*** ENTRIES SHOWN

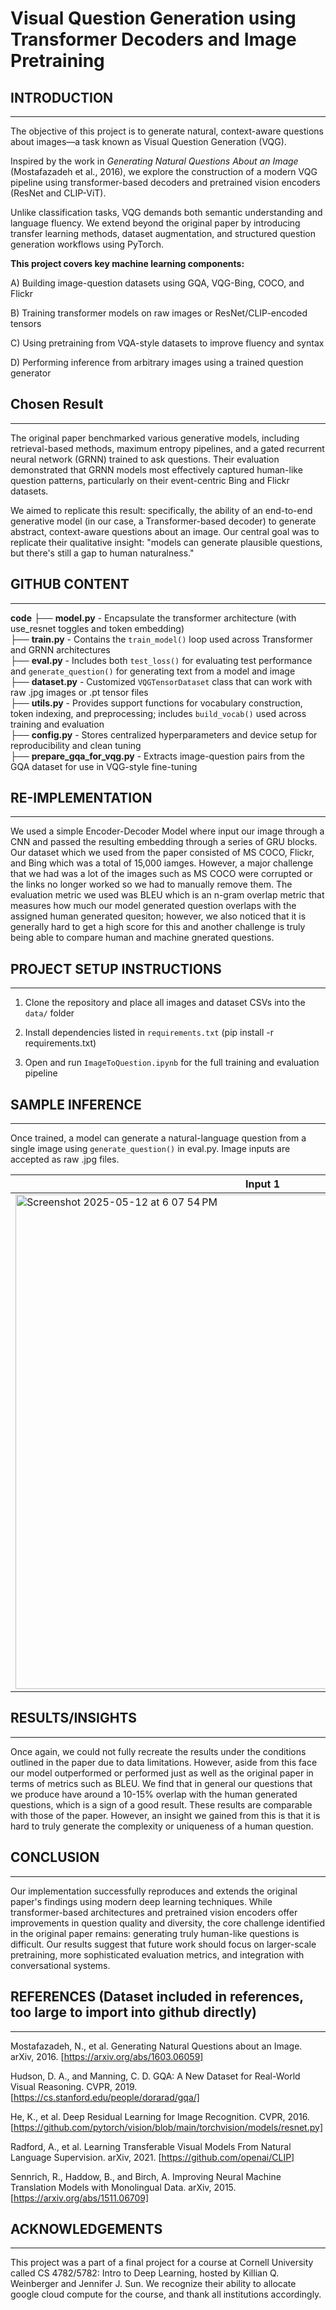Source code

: # Visual Question Generation using Transformer Decoders and Image Pretraining

## INTRODUCTION
-----------------------------------------------------------------------------------------------------

The objective of this project is to generate natural, context-aware questions about images—a task known as Visual Question Generation (VQG). 

Inspired by the work in *Generating Natural Questions About an Image* (Mostafazadeh et al., 2016), we explore the construction of a modern VQG pipeline using transformer-based decoders and pretrained vision encoders (ResNet and CLIP-ViT). 

Unlike classification tasks, VQG demands both semantic understanding and language fluency. We extend beyond the original paper by introducing transfer learning methods, dataset augmentation, and structured question generation workflows using PyTorch.

**This project covers key machine learning components:**

A) Building image-question datasets using GQA, VQG-Bing, COCO, and Flickr

B) Training transformer models on raw images or ResNet/CLIP-encoded tensors

C) Using pretraining from VQA-style datasets to improve fluency and syntax

D) Performing inference from arbitrary images using a trained question generator

## Chosen Result
-----------------------------------------------------------------------------------------------------

The original paper benchmarked various generative models, including retrieval-based methods, maximum entropy pipelines, and a gated recurrent neural network (GRNN) trained to ask questions. Their evaluation demonstrated that GRNN models most effectively captured human-like question patterns, particularly on their event-centric Bing and Flickr datasets.

We aimed to replicate this result: specifically, the ability of an end-to-end generative model (in our case, a Transformer-based decoder) to generate abstract, context-aware questions about an image. Our central goal was to replicate their qualitative insight: "models can generate plausible questions, but there's still a gap to human naturalness."

## GITHUB CONTENT
-----------------------------------------------------------------------------------------------------
**code**
├── **model.py** - Encapsulate the transformer architecture (with use_resnet toggles and token embedding)             
├── **train.py** - Contains the `train_model()` loop used across Transformer and GRNN architectures             
├── **eval.py** - Includes both `test_loss()` for evaluating test performance and `generate_question()` for generating text from a model and image              
├── **dataset.py** - Customized `VQGTensorDataset` class that can work with raw .jpg images or .pt tensor files           
├── **utils.py** - Provides support functions for vocabulary construction, token indexing, and preprocessing; includes `build_vocab()` used across training and evaluation             
├── **config.py** - Stores centralized hyperparameters and device setup for reproducibility and clean tuning             
├── **prepare_gqa_for_vqg.py** - Extracts image-question pairs from the GQA dataset for use in VQG-style fine-tuning  

## RE-IMPLEMENTATION
-----------------------------------------------------------------------------------------------------
We used a simple Encoder-Decoder Model where input our image through a CNN and passed the resulting embedding through a series of GRU blocks. Our dataset which we used from the paper consisted of MS COCO, Flickr, and Bing which was a total of 15,000 iamges. However, a major challenge that we had was a lot of the images such as MS COCO were corrupted or the links no longer worked so we had to manually remove them. The evaluation metric we used was BLEU which is an n-gram overlap metric that measures how much our model generated question overlaps with the assigned human generated quesiton; however, we also noticed that it is generally hard to get a high score for this and another challenge is truly being able to compare human and machine gnerated questions.



## PROJECT SETUP INSTRUCTIONS
-----------------------------------------------------------------------------------------------------

1) Clone the repository and place all images and dataset CSVs into the `data/` folder

2) Install dependencies listed in `requirements.txt` (pip install -r requirements.txt)

3) Open and run `ImageToQuestion.ipynb` for the full training and evaluation pipeline




## SAMPLE INFERENCE
-----------------------------------------------------------------------------------------------------

Once trained, a model can generate a natural-language question from a single image using `generate_question()`
in eval.py. Image inputs are accepted as raw .jpg files.

| Input 1 | Input 2 |
|--------|---------|
| <img width="791" alt="Screenshot 2025-05-12 at 6 07 54 PM" src="https://github.com/user-attachments/assets/8d49ea0b-1db6-4868-8edd-3790c2c50084" /> | <img width="785" alt="Screenshot 2025-05-12 at 6 09 37 PM" src="https://github.com/user-attachments/assets/e52c7bce-151b-4c70-9516-cb09fa821bf5" /> |

## RESULTS/INSIGHTS
-----------------------------------------------------------------------------------------------------
Once again, we could not fully recreate the results under the conditions outlined in the paper due to data limitations. However, aside from this face our model outperformed or performed just as well as the original paper in terms of metrics such as BLEU. We find that in general our questions that we produce have around a 10-15% overlap with the human generated questions, which is a sign of a good result. These results are comparable with those of the paper. However, an insight we gained from this is that it is hard to truly generate the complexity or uniqueness of a human question.

## CONCLUSION
-----------------------------------------------------------------------------------------------------
Our implementation successfully reproduces and extends the original paper's findings using modern deep learning techniques. While transformer-based architectures and pretrained vision encoders offer improvements in question quality and diversity, the core challenge identified in the original paper remains: generating truly human-like questions is difficult. Our results suggest that future work should focus on larger-scale pretraining, more sophisticated evaluation metrics, and integration with conversational systems.


## REFERENCES (Dataset included in references, too large to import into github directly)
-----------------------------------------------------------------------------------------------------

Mostafazadeh, N., et al. Generating Natural Questions about an Image. arXiv, 2016. [https://arxiv.org/abs/1603.06059]

Hudson, D. A., and Manning, C. D. GQA: A New Dataset for Real-World Visual Reasoning. CVPR, 2019. [https://cs.stanford.edu/people/dorarad/gqa/]

He, K., et al. Deep Residual Learning for Image Recognition. CVPR, 2016. [https://github.com/pytorch/vision/blob/main/torchvision/models/resnet.py]

Radford, A., et al. Learning Transferable Visual Models From Natural Language Supervision. arXiv, 2021. [https://github.com/openai/CLIP]

Sennrich, R., Haddow, B., and Birch, A. Improving Neural Machine Translation Models with Monolingual Data. arXiv, 2015. [https://arxiv.org/abs/1511.06709]

## ACKNOWLEDGEMENTS
-----------------------------------------------------------------------------------------------------

This project was a part of a final project for a course at Cornell University called CS 4782/5782: Intro to Deep Learning, hosted by Killian Q. Weinberger and Jennifer J. Sun. We recognize their ability to allocate google cloud compute for the course, and thank all institutions accordingly.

******

- _YOUR TASK_
Filter the data above, keeping only lines that include the string "Once".

- _SOLUTION TO THIS TASK_
Once trained, a model can generate a natural-language question from a single image using `generate_question()`
Once again, we could not fully recreate the results under the conditions outlined in the paper due to data limitations. However, aside from this face our model outperformed or performed just as well as the original paper in terms of metrics such as BLEU. We find that in general our questions that we produce have around a 10-15% overlap with the human generated questions, which is a sign of a good result. These results are comparable with those of the paper. However, an insight we gained from this is that it is hard to truly generate the complexity or uniqueness of a human question.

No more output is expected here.